* **Requirement**
Show me each line of the listing below where the word "private" appears.
Material for this exercise Block Start
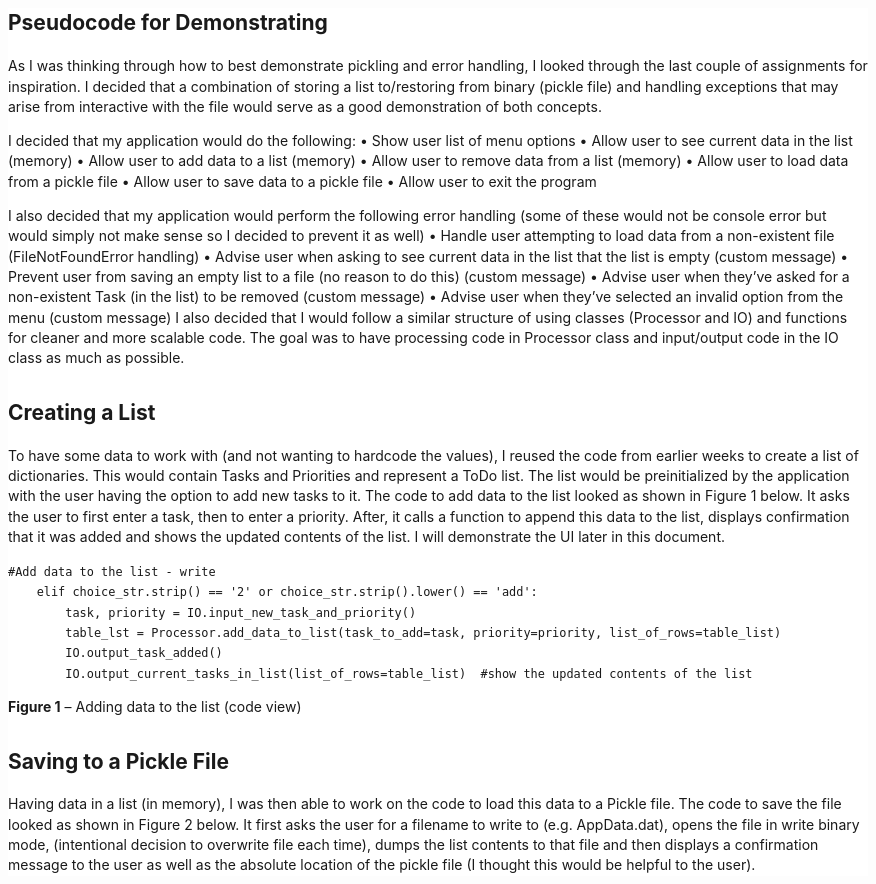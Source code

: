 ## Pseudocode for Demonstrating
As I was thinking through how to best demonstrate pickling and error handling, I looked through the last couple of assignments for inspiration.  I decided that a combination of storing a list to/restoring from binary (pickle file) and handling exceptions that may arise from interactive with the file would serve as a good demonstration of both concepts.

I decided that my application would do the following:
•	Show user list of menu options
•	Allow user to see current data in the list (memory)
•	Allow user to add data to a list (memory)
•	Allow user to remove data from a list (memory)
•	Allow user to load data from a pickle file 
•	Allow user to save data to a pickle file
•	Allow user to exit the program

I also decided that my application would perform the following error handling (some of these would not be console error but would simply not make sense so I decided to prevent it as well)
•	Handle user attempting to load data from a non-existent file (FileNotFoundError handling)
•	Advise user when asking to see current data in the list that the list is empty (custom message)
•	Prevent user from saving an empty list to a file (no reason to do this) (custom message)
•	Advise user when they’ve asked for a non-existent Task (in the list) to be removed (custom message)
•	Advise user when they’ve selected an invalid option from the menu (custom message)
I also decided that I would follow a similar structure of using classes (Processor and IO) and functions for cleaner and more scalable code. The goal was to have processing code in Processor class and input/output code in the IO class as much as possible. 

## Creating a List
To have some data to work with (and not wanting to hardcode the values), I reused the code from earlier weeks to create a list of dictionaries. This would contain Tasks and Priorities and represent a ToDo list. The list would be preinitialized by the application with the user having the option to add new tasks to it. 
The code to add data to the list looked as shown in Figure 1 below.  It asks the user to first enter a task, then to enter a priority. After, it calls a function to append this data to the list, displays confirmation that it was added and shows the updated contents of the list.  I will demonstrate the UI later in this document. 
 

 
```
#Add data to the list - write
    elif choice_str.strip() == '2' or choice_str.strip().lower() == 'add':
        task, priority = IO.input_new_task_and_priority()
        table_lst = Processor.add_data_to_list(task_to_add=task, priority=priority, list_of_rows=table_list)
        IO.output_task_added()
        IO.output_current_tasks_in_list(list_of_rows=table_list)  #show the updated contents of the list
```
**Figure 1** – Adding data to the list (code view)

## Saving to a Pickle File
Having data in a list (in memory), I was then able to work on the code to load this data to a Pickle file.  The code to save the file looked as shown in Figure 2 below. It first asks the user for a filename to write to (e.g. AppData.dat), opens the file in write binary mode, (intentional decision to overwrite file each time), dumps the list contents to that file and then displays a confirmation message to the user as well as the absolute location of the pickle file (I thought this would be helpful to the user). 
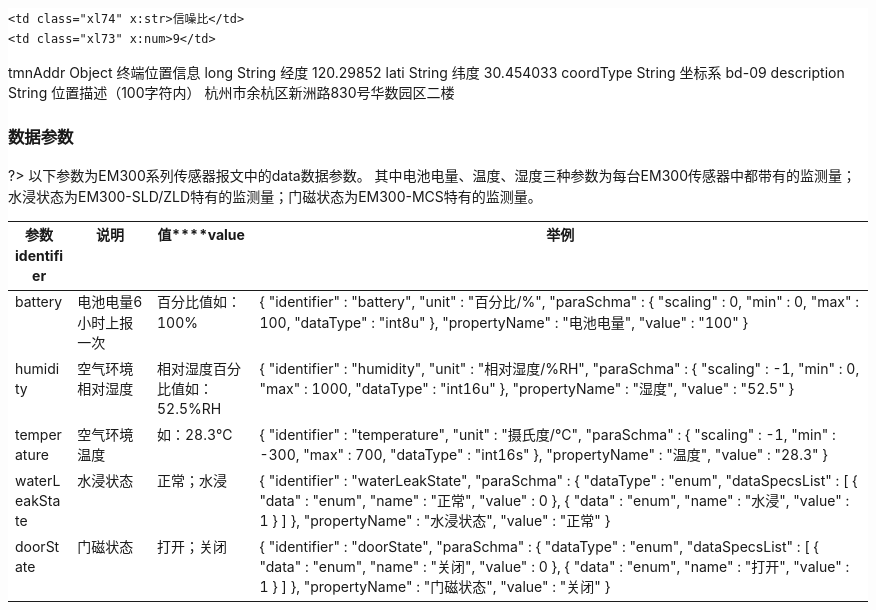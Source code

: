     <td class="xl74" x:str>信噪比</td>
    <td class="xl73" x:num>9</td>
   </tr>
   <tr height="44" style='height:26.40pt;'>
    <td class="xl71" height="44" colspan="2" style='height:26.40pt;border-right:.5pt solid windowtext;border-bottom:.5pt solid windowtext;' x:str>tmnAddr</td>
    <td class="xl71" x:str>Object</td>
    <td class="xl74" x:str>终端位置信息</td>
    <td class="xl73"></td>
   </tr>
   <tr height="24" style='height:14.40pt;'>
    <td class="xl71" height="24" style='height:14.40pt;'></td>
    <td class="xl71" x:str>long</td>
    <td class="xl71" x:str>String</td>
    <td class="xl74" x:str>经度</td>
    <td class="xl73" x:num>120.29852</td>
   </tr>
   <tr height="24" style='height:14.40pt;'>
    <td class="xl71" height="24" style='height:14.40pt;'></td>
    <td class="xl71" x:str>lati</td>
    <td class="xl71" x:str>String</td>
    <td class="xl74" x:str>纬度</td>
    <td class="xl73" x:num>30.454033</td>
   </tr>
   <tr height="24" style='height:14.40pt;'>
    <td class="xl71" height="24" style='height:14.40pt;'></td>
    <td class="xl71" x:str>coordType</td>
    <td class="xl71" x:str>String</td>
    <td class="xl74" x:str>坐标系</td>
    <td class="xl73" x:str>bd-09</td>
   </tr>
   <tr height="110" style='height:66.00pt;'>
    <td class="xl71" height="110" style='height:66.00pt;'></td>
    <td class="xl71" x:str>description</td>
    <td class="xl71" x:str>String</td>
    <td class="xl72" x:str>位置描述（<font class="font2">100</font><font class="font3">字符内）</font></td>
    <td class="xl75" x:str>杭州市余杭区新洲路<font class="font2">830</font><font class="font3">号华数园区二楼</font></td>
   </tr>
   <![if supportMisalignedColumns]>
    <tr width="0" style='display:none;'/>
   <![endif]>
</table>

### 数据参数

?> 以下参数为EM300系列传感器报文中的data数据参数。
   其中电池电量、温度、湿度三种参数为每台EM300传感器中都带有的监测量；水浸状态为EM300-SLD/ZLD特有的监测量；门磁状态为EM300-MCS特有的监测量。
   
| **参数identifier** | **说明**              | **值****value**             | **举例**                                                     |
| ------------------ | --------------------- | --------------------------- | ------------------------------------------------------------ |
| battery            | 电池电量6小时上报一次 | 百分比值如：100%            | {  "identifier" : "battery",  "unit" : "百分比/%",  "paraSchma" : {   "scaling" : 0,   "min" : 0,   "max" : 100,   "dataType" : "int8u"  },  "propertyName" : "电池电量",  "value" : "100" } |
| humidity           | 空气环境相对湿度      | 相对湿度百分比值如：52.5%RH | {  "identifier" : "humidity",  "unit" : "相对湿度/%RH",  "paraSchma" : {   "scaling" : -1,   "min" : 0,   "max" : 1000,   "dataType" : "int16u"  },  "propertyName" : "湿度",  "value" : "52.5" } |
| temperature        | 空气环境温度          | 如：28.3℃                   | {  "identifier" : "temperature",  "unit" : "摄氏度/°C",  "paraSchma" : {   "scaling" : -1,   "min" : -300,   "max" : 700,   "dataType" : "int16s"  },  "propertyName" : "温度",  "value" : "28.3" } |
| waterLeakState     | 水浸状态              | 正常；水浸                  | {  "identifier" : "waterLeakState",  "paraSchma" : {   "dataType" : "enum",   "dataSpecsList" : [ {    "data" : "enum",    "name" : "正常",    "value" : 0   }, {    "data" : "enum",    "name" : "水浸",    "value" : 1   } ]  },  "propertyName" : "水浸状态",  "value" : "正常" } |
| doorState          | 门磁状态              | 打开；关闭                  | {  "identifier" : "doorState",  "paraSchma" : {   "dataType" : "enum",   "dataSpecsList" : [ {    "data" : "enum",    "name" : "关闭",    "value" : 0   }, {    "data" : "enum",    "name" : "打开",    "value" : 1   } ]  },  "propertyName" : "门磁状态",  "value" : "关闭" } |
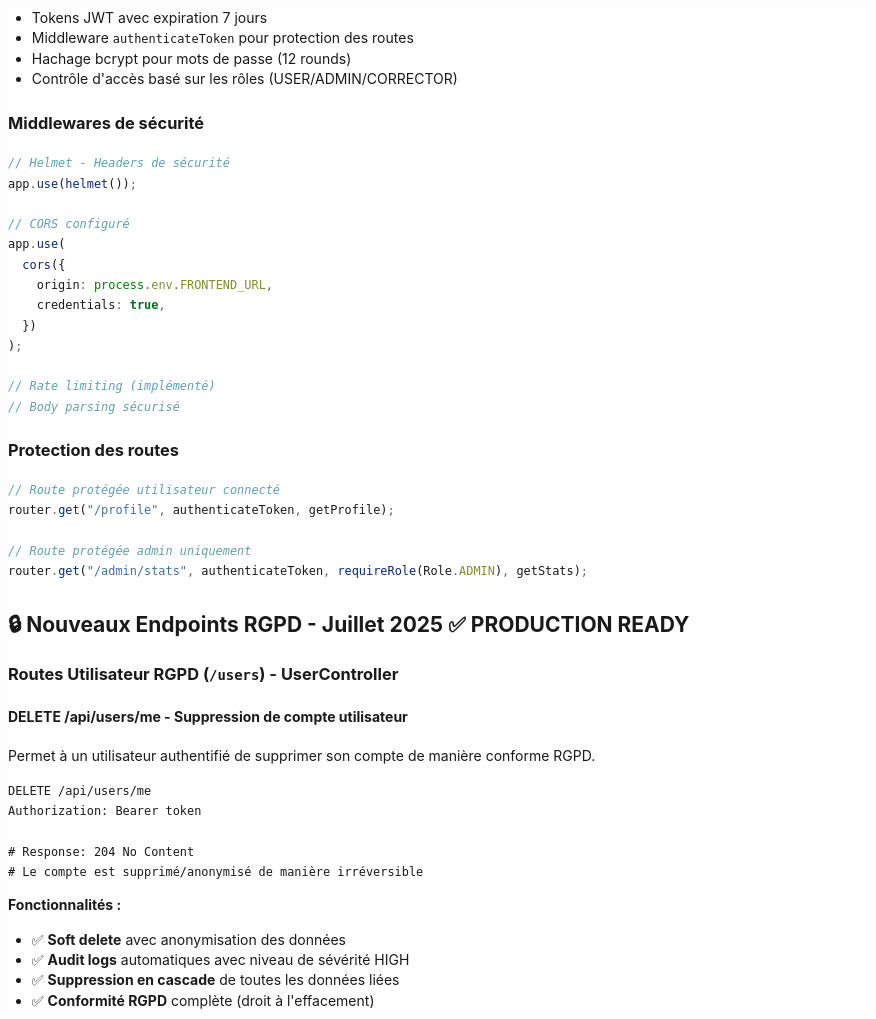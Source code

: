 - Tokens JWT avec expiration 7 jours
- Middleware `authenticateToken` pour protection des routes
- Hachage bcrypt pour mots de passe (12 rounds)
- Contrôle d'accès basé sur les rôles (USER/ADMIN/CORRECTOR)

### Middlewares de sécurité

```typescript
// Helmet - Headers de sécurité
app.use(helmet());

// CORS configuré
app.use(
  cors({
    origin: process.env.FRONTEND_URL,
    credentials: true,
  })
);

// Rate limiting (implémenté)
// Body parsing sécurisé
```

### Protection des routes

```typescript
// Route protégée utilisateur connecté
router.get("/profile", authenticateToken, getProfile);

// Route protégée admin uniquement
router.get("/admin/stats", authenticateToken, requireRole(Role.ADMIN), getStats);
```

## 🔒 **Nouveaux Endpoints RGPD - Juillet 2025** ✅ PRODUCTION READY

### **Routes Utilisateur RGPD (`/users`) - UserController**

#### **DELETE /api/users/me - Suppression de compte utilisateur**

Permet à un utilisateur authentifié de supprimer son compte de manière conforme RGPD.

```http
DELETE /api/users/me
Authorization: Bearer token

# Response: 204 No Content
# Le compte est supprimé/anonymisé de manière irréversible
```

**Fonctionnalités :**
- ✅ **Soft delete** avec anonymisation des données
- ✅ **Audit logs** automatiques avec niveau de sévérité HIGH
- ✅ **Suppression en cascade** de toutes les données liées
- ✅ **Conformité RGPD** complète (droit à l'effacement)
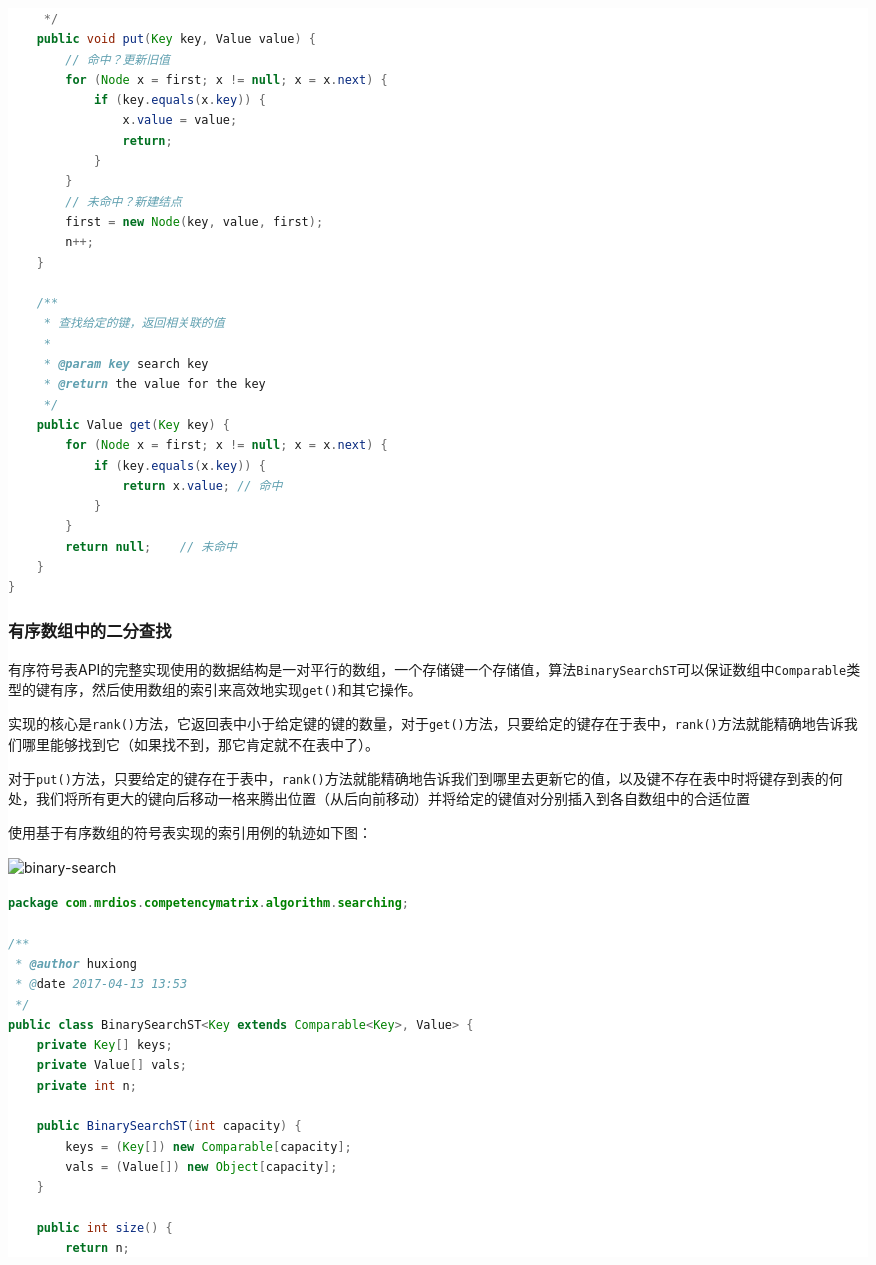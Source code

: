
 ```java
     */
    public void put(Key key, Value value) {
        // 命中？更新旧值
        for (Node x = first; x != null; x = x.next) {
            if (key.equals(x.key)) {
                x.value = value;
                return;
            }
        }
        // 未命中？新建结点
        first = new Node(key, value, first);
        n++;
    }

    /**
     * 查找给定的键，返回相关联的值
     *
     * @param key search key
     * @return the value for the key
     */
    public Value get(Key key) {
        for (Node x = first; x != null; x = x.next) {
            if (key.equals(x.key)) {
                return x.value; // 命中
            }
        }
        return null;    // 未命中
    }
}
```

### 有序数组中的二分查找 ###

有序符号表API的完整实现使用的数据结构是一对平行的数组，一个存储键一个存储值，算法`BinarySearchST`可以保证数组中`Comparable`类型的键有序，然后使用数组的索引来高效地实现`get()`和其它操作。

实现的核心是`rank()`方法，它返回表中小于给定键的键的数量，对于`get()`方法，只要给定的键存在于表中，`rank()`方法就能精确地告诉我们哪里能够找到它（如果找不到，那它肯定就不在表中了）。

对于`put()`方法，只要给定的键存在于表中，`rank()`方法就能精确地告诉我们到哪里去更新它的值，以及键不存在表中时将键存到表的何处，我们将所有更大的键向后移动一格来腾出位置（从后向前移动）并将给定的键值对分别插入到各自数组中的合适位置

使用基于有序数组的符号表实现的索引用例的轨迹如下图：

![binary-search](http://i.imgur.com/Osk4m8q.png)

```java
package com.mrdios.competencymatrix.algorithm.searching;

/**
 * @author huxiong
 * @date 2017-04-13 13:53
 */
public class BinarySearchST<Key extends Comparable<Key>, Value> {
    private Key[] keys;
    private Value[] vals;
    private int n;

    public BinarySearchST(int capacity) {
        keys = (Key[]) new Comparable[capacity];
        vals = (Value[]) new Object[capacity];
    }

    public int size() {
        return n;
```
Material for this exercise Block End
* **Response**
    private Key[] keys;
    private Value[] vals;
    private int n;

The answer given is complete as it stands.